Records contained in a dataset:
== Segment start ==

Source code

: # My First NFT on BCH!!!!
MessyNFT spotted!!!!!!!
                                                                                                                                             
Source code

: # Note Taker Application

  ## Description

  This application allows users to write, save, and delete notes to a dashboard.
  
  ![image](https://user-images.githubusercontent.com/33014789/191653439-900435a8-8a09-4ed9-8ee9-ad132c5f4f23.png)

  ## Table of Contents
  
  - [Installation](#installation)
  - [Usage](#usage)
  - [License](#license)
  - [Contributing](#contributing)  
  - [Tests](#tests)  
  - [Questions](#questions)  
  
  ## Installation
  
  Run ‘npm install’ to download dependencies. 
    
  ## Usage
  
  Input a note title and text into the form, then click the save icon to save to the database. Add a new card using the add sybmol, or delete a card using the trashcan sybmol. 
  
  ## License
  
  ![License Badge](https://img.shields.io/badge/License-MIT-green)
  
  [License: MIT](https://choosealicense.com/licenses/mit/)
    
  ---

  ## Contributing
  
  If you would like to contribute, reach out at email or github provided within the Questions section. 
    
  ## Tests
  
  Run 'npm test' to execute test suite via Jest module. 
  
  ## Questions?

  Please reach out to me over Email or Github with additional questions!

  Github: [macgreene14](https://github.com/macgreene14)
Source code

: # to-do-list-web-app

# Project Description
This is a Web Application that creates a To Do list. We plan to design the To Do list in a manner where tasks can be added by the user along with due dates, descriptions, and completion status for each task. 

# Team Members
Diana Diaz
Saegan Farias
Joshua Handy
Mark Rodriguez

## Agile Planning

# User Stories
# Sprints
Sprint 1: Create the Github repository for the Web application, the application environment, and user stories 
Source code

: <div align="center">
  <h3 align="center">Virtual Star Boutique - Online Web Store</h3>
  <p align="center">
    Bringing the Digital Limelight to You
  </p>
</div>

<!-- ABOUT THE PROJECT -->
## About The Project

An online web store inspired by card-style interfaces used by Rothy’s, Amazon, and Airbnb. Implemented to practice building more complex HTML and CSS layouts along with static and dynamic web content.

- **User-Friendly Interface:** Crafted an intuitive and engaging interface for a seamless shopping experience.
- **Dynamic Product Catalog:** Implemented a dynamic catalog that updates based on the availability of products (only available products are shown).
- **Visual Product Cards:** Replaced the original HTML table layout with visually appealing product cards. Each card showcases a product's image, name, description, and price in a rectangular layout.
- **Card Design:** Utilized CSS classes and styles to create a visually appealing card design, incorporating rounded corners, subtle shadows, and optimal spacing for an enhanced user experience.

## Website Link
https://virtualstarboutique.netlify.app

== Segment end ==

*Work required*: Tally each line above that includes "experience". Reply with the total only.

*Exercise answer*: 2